As we face the current challenges, we are fortified by our recent achievements. Sopheon’s strategic position continues to strengthen, with a customer base that now includes 163 licensees, the majority of which are global brands. With the launch of Idea Lab, Sopheon offers the first software suite in the industry to provide all-in-one support that encompasses innovation strategy, ideation and execution. We remain convinced that this represents a highly differentiated value proposition, and are encouraged by strong interest from the market and influential, positive affirmation from the business analyst community.

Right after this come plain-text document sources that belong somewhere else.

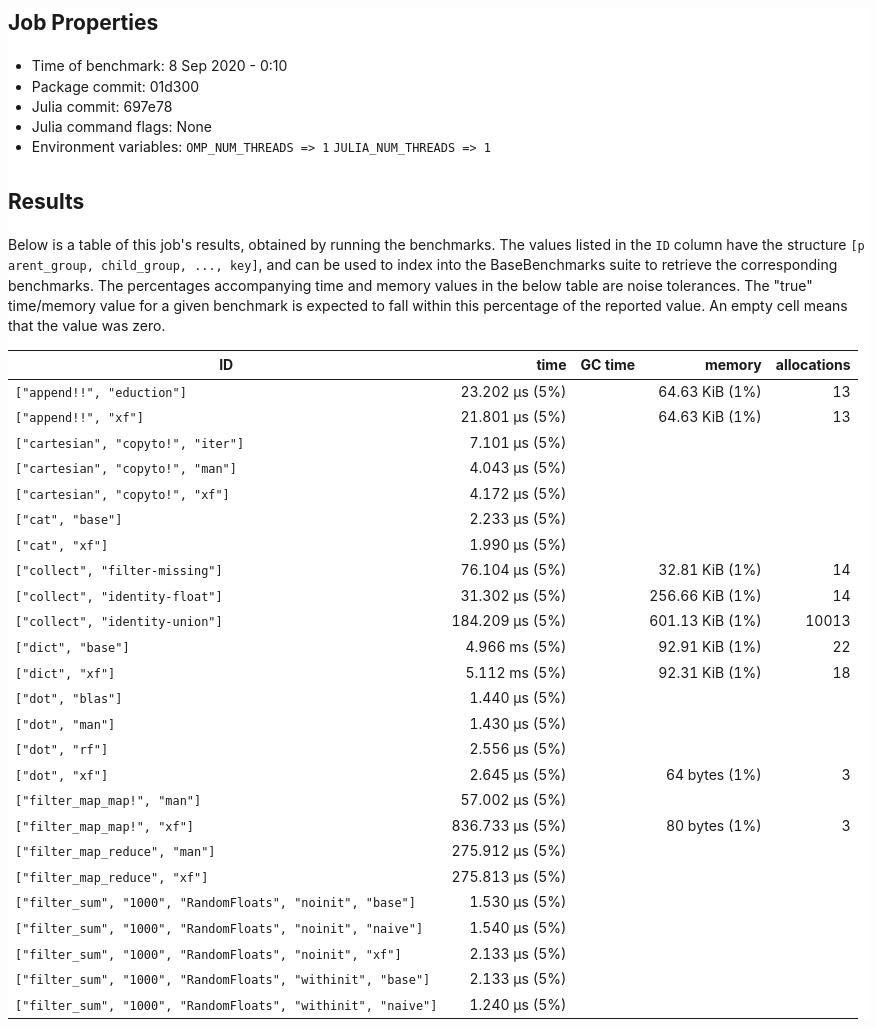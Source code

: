 ## Job Properties
* Time of benchmark: 8 Sep 2020 - 0:10
* Package commit: 01d300
* Julia commit: 697e78
* Julia command flags: None
* Environment variables: `OMP_NUM_THREADS => 1` `JULIA_NUM_THREADS => 1`

## Results
Below is a table of this job's results, obtained by running the benchmarks.
The values listed in the `ID` column have the structure `[parent_group, child_group, ..., key]`, and can be used to
index into the BaseBenchmarks suite to retrieve the corresponding benchmarks.
The percentages accompanying time and memory values in the below table are noise tolerances. The "true"
time/memory value for a given benchmark is expected to fall within this percentage of the reported value.
An empty cell means that the value was zero.

| ID                                                             | time            | GC time | memory          | allocations |
|----------------------------------------------------------------|----------------:|--------:|----------------:|------------:|
| `["append!!", "eduction"]`                                     |  23.202 μs (5%) |         |  64.63 KiB (1%) |          13 |
| `["append!!", "xf"]`                                           |  21.801 μs (5%) |         |  64.63 KiB (1%) |          13 |
| `["cartesian", "copyto!", "iter"]`                             |   7.101 μs (5%) |         |                 |             |
| `["cartesian", "copyto!", "man"]`                              |   4.043 μs (5%) |         |                 |             |
| `["cartesian", "copyto!", "xf"]`                               |   4.172 μs (5%) |         |                 |             |
| `["cat", "base"]`                                              |   2.233 μs (5%) |         |                 |             |
| `["cat", "xf"]`                                                |   1.990 μs (5%) |         |                 |             |
| `["collect", "filter-missing"]`                                |  76.104 μs (5%) |         |  32.81 KiB (1%) |          14 |
| `["collect", "identity-float"]`                                |  31.302 μs (5%) |         | 256.66 KiB (1%) |          14 |
| `["collect", "identity-union"]`                                | 184.209 μs (5%) |         | 601.13 KiB (1%) |       10013 |
| `["dict", "base"]`                                             |   4.966 ms (5%) |         |  92.91 KiB (1%) |          22 |
| `["dict", "xf"]`                                               |   5.112 ms (5%) |         |  92.31 KiB (1%) |          18 |
| `["dot", "blas"]`                                              |   1.440 μs (5%) |         |                 |             |
| `["dot", "man"]`                                               |   1.430 μs (5%) |         |                 |             |
| `["dot", "rf"]`                                                |   2.556 μs (5%) |         |                 |             |
| `["dot", "xf"]`                                                |   2.645 μs (5%) |         |   64 bytes (1%) |           3 |
| `["filter_map_map!", "man"]`                                   |  57.002 μs (5%) |         |                 |             |
| `["filter_map_map!", "xf"]`                                    | 836.733 μs (5%) |         |   80 bytes (1%) |           3 |
| `["filter_map_reduce", "man"]`                                 | 275.912 μs (5%) |         |                 |             |
| `["filter_map_reduce", "xf"]`                                  | 275.813 μs (5%) |         |                 |             |
| `["filter_sum", "1000", "RandomFloats", "noinit", "base"]`     |   1.530 μs (5%) |         |                 |             |
| `["filter_sum", "1000", "RandomFloats", "noinit", "naive"]`    |   1.540 μs (5%) |         |                 |             |
| `["filter_sum", "1000", "RandomFloats", "noinit", "xf"]`       |   2.133 μs (5%) |         |                 |             |
| `["filter_sum", "1000", "RandomFloats", "withinit", "base"]`   |   2.133 μs (5%) |         |                 |             |
| `["filter_sum", "1000", "RandomFloats", "withinit", "naive"]`  |   1.240 μs (5%) |         |                 |             |
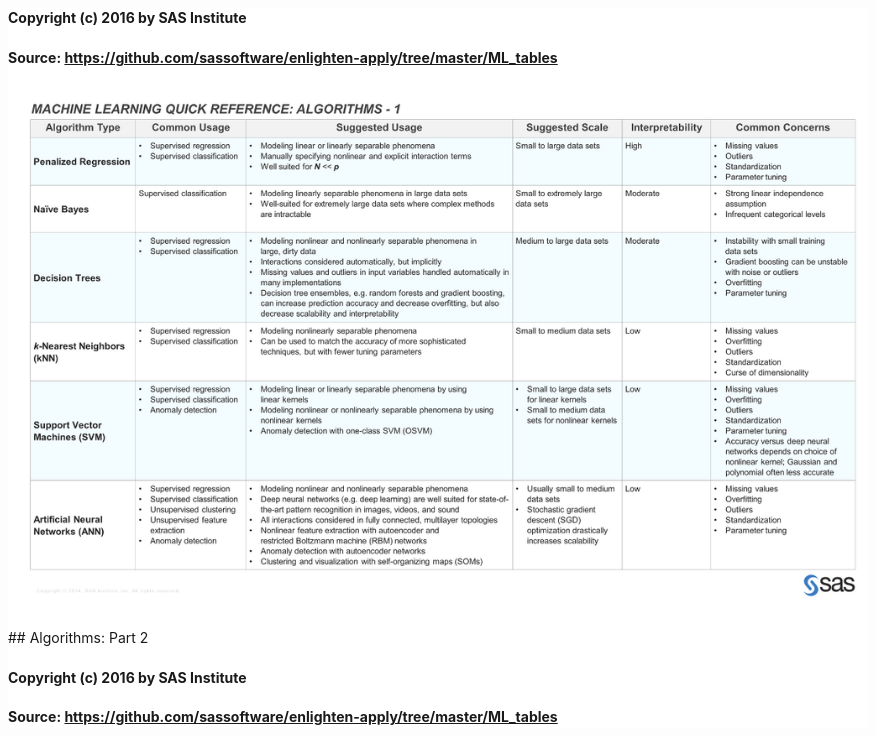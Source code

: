 #### Copyright (c) 2016 by SAS Institute
#### Source: https://github.com/sassoftware/enlighten-apply/tree/master/ML_tables

![Alt text](low_res_PNG/MLQuickRefAlgos1.PNG?raw=true "Mostly Supervised Algo Table")

<a name='algos-2' />
## Algorithms: Part 2

#### Copyright (c) 2016 by SAS Institute
#### Source: https://github.com/sassoftware/enlighten-apply/tree/master/ML_tables
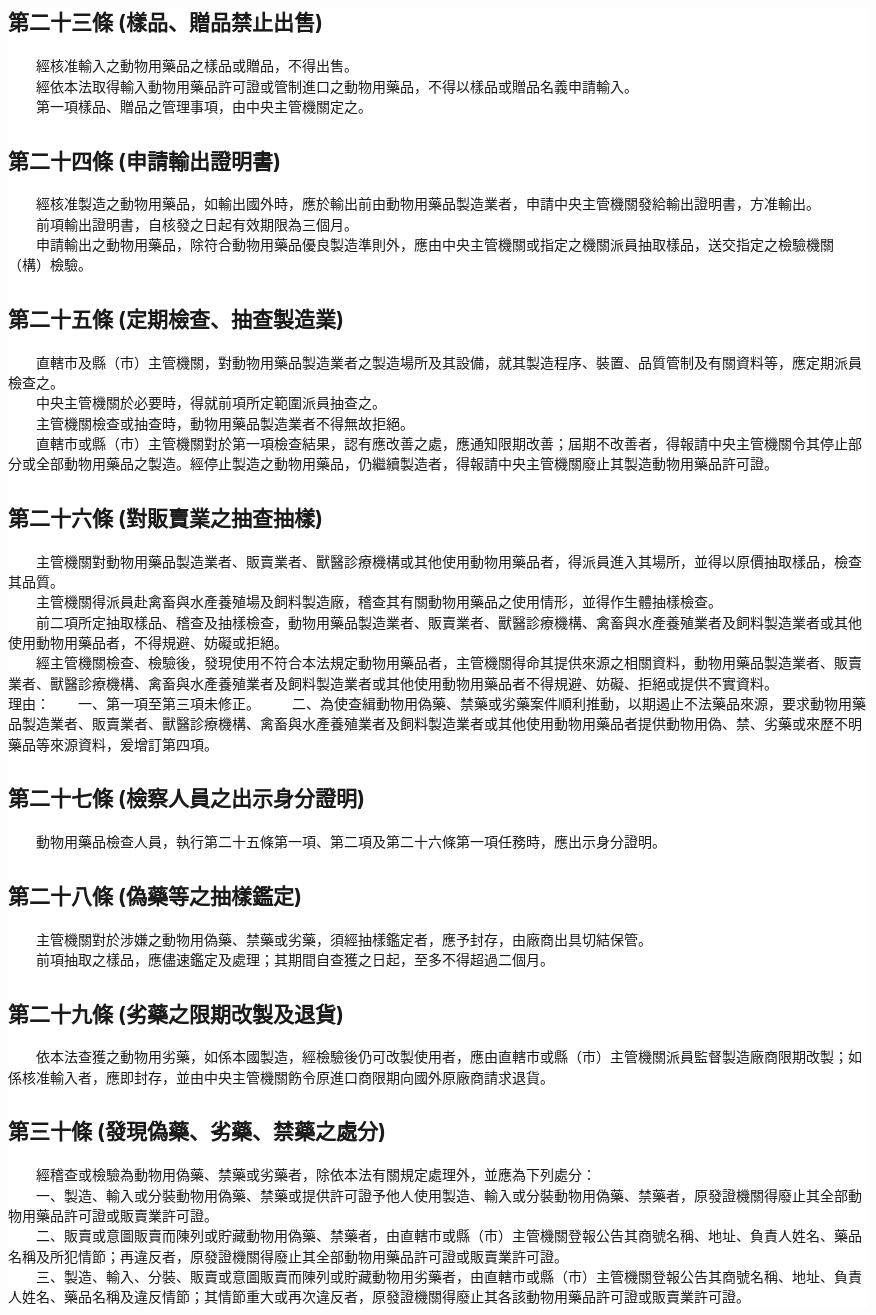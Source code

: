 
第二十三條 (樣品、贈品禁止出售)
-------------------------------
　　經核准輸入之動物用藥品之樣品或贈品，不得出售。  
　　經依本法取得輸入動物用藥品許可證或管制進口之動物用藥品，不得以樣品或贈品名義申請輸入。  
　　第一項樣品、贈品之管理事項，由中央主管機關定之。  


第二十四條 (申請輸出證明書)
---------------------------
　　經核准製造之動物用藥品，如輸出國外時，應於輸出前由動物用藥品製造業者，申請中央主管機關發給輸出證明書，方准輸出。  
　　前項輸出證明書，自核發之日起有效期限為三個月。  
　　申請輸出之動物用藥品，除符合動物用藥品優良製造準則外，應由中央主管機關或指定之機關派員抽取樣品，送交指定之檢驗機關（構）檢驗。  


第二十五條 (定期檢查、抽查製造業)
---------------------------------
　　直轄市及縣（市）主管機關，對動物用藥品製造業者之製造場所及其設備，就其製造程序、裝置、品質管制及有關資料等，應定期派員檢查之。  
　　中央主管機關於必要時，得就前項所定範圍派員抽查之。  
　　主管機關檢查或抽查時，動物用藥品製造業者不得無故拒絕。  
　　直轄市或縣（市）主管機關對於第一項檢查結果，認有應改善之處，應通知限期改善；屆期不改善者，得報請中央主管機關令其停止部分或全部動物用藥品之製造。經停止製造之動物用藥品，仍繼續製造者，得報請中央主管機關廢止其製造動物用藥品許可證。  


第二十六條 (對販賣業之抽查抽樣)
-------------------------------
　　主管機關對動物用藥品製造業者、販賣業者、獸醫診療機構或其他使用動物用藥品者，得派員進入其場所，並得以原價抽取樣品，檢查其品質。  
　　主管機關得派員赴禽畜與水產養殖場及飼料製造廠，稽查其有關動物用藥品之使用情形，並得作生體抽樣檢查。  
　　前二項所定抽取樣品、稽查及抽樣檢查，動物用藥品製造業者、販賣業者、獸醫診療機構、禽畜與水產養殖業者及飼料製造業者或其他使用動物用藥品者，不得規避、妨礙或拒絕。  
　　經主管機關檢查、檢驗後，發現使用不符合本法規定動物用藥品者，主管機關得命其提供來源之相關資料，動物用藥品製造業者、販賣業者、獸醫診療機構、禽畜與水產養殖業者及飼料製造業者或其他使用動物用藥品者不得規避、妨礙、拒絕或提供不實資料。  
理由：　　一、第一項至第三項未修正。
　　二、為使查緝動物用偽藥、禁藥或劣藥案件順利推動，以期遏止不法藥品來源，要求動物用藥品製造業者、販賣業者、獸醫診療機構、禽畜與水產養殖業者及飼料製造業者或其他使用動物用藥品者提供動物用偽、禁、劣藥或來歷不明藥品等來源資料，爰增訂第四項。

第二十七條 (檢察人員之出示身分證明)
-----------------------------------
　　動物用藥品檢查人員，執行第二十五條第一項、第二項及第二十六條第一項任務時，應出示身分證明。  


第二十八條 (偽藥等之抽樣鑑定)
-----------------------------
　　主管機關對於涉嫌之動物用偽藥、禁藥或劣藥，須經抽樣鑑定者，應予封存，由廠商出具切結保管。  
　　前項抽取之樣品，應儘速鑑定及處理；其期間自查獲之日起，至多不得超過二個月。  


第二十九條 (劣藥之限期改製及退貨)
---------------------------------
　　依本法查獲之動物用劣藥，如係本國製造，經檢驗後仍可改製使用者，應由直轄市或縣（市）主管機關派員監督製造廠商限期改製；如係核准輸入者，應即封存，並由中央主管機關飭令原進口商限期向國外原廠商請求退貨。  


第三十條 (發現偽藥、劣藥、禁藥之處分)
-------------------------------------
　　經稽查或檢驗為動物用偽藥、禁藥或劣藥者，除依本法有關規定處理外，並應為下列處分：  
　　一、製造、輸入或分裝動物用偽藥、禁藥或提供許可證予他人使用製造、輸入或分裝動物用偽藥、禁藥者，原發證機關得廢止其全部動物用藥品許可證或販賣業許可證。  
　　二、販賣或意圖販賣而陳列或貯藏動物用偽藥、禁藥者，由直轄市或縣（市）主管機關登報公告其商號名稱、地址、負責人姓名、藥品名稱及所犯情節；再違反者，原發證機關得廢止其全部動物用藥品許可證或販賣業許可證。  
　　三、製造、輸入、分裝、販賣或意圖販賣而陳列或貯藏動物用劣藥者，由直轄市或縣（市）主管機關登報公告其商號名稱、地址、負責人姓名、藥品名稱及違反情節；其情節重大或再次違反者，原發證機關得廢止其各該動物用藥品許可證或販賣業許可證。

Our immediate operational focus is on short-term improvements in revenue and profitability, but we will continue to drive for strategic progress, and will maintain this balanced approach as we plan for 2010.
Barry Mence
Chairman
27 August 2009
Visibility
Visibility at any point in time comprises revenue expected from (i) closed license orders, including those which are contracted but conditional on acceptance decisions scheduled later in the year; (ii) contracted services business delivered or expected to be delivered in the year; and (iii) recurring maintenance, hosting and rental streams. The visibility calculation does not include revenues from new sales opportunities expected to close during the remainder of 2009.
EBITDA
EBITDA is defined as earnings before interest, tax, depreciation and amortisation and can be arrived at by adding back these charges, which amount to £658,000 (2008: £479,000), to the loss for the period of £990,000 (2008: profit of £54,000).